The door opened quietly, and Eryken entered, his weathered face drawn with exhaustion and something that looked disturbingly like grief. When he saw Nero sitting upright, his eyes widened in momentary shock before his expression settled into grim resignation.
"It worked, then," the rebellion commander said, his voice barely above a whisper.
"What worked?" Nero demanded, instinctively positioning himself between Eryken and Casteel's unconscious form. "What happened to him?"
Eryken approached slowly, hands slightly raised as if calming a wild animal. "How do you feel, Nero?"
"Like something's trying to claw its way out of my skin," Nero growled, and was startled by the rumbling undertone in his own voice. "What did you do to us?"
"Not me," Eryken said, settling heavily into a chair beside the bed. "The mountain healer. You were dying, Nero. The arrow wounds, the blood loss, the journey—your body couldn't endure it." His eyes shifted to Casteel. "He wouldn't accept that."
A cold dread settled in Nero's stomach. "What did he do?"
"What you would have done for him," Eryken replied simply. "Whatever was necessary."
The restless energy beneath Nero's skin surged again, stronger this time. He felt his fingernails lengthen into sharp points, the transformation occurring without conscious thought. He stared at his hands in shock, watching as the nails retracted to normal human shape when his surprise ebbed.
"What's happening to me?" he whispered.
"The mountain healer used blood magic," Eryken explained, his voice heavy with the weight of what had transpired. "Ancient magic, from before the temples tried to control such things. She created a channel between you and Casteel."
"A channel for what?" Nero demanded, though the energy coursing through his veins told him more than words could.

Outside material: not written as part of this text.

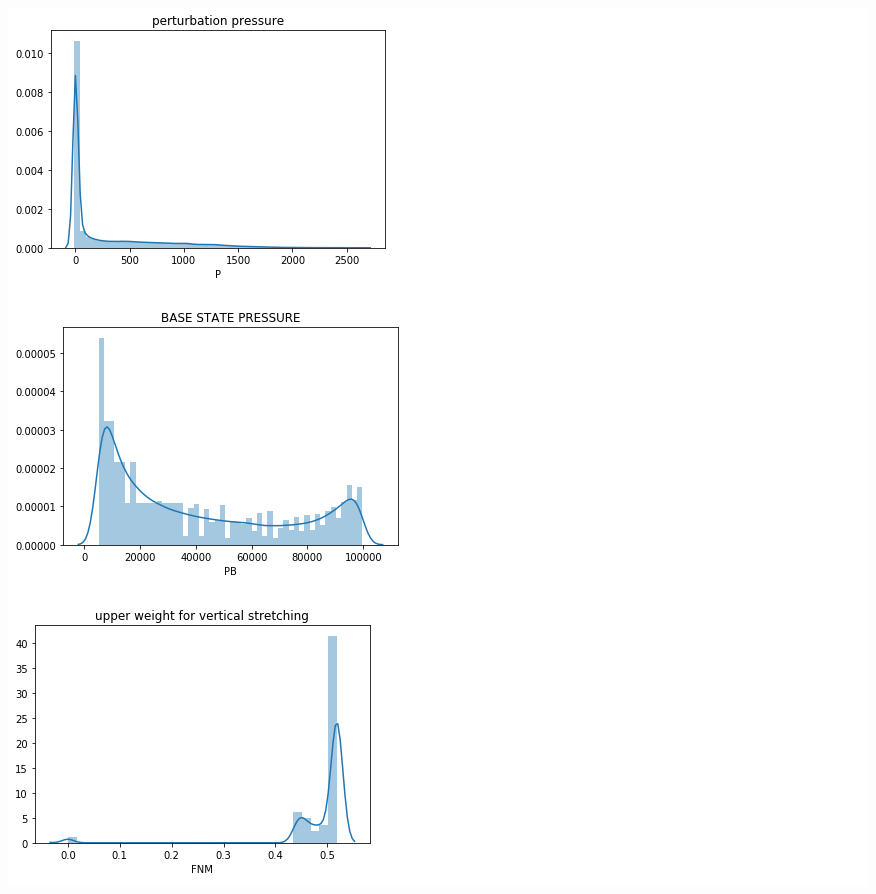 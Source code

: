 

![png](check_input_01_files/check_input_01_6_21.png)



![png](check_input_01_files/check_input_01_6_22.png)



![png](check_input_01_files/check_input_01_6_23.png)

"His wolf-soul," Eryken said simply. "He gave it to you, Nero. All of it. The silver wolf that made him the prophesied savior—he surrendered it completely to save your life."
The truth hit Nero like a blow. The restless energy, the heightened senses, the way his body had healed so rapidly—these weren't just side effects of their bond. They were manifestations of Casteel's gift, his sacrifice.
"No," Nero breathed, turning back to his unconscious mate with horror dawning in his eyes. "He wouldn't. He couldn't."
"He did," Eryken confirmed. "The healer warned him of the price. To save you, he would have to surrender what made him special—what made him valuable to the prophecy, to the rebellion, to Doran's plans. He chose without hesitation."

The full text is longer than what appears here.